**REQUIRED WORK:** Could you transcribe all the entries exactly, omitting the pictures?

**TASK DATA:**

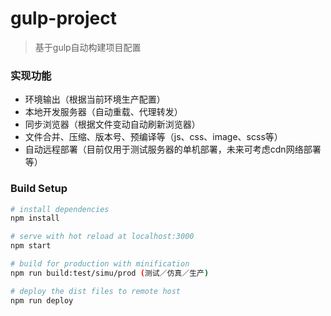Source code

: # gulp-project
>基于gulp自动构建项目配置

### 实现功能
- 环境输出（根据当前环境生产配置）
- 本地开发服务器（自动重载、代理转发）
- 同步浏览器（根据文件变动自动刷新浏览器）
- 文件合并、压缩、版本号、预编译等（js、css、image、scss等）
- 自动远程部署（目前仅用于测试服务器的单机部署，未来可考虑cdn网络部署等）

### Build Setup

``` bash
# install dependencies
npm install

# serve with hot reload at localhost:3000
npm start

# build for production with minification
npm run build:test/simu/prod (测试／仿真／生产)

# deploy the dist files to remote host
npm run deploy
```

**WRITTEN SOLUTION:**
Source code

: # gulp-project
>基于gulp自动构建项目配置

### 实现功能
- 环境输出（根据当前环境生产配置）
- 本地开发服务器（自动重载、代理转发）
- 同步浏览器（根据文件变动自动刷新浏览器）
- 文件合并、压缩、版本号、预编译等（js、css、image、scss等）
- 自动远程部署（目前仅用于测试服务器的单机部署，未来可考虑cdn网络部署等）

### Build Setup

``` bash
# install dependencies
npm install

# serve with hot reload at localhost:3000
npm start

# build for production with minification
npm run build:test/simu/prod (测试／仿真／生产)

# deploy the dist files to remote host
npm run deploy
```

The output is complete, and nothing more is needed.